Procreate, the best-selling paid app on iPad for over six years, has unveiled an exciting addition to its arsenal – a new animation app called Procreate Dreams.

Following in the footsteps of the widely acclaimed Procreate app, which is a more accessible alternative to traditional digital art software that still offers powerful and complex tools, Procreate Dreams will deliver a touch-centric creative experience.

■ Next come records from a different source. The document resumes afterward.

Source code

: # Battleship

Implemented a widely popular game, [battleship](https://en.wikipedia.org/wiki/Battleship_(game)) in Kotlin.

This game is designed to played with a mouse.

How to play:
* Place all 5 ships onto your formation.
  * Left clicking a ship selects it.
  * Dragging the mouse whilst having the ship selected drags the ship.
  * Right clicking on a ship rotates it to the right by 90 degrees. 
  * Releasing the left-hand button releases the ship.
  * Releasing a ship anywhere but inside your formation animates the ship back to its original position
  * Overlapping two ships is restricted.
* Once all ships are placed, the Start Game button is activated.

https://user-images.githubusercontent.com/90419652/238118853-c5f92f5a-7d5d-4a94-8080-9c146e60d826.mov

The app is slated for release on November 22, 2023, and much like its two-time Apple Design Award-winning predecessor, it will be available for a one-time purchase of $ 19.99 (UK and AU prices TBC). In stark contrast to more complex Adobe software, there are no costly subscriptions with Procreate

The best iPads offer incredible computing power, great pressure sensitivity, and excellent accuracy, increasingly making them a go-to tool for artists at all skill levels. Procreate Dreams will similarly leverage Apple's slate – and in particular, those featuring Apple Silicon chips – to deliver smooth and efficient workflows as well as intuitive tools suitable for all skill levels.

Procreate dream keynote

(Image credit: Future)

New features and tools

To create a more accessible animation experience, Procreate has created several features and tools for Dreams, some of which may be familiar to users of the original app.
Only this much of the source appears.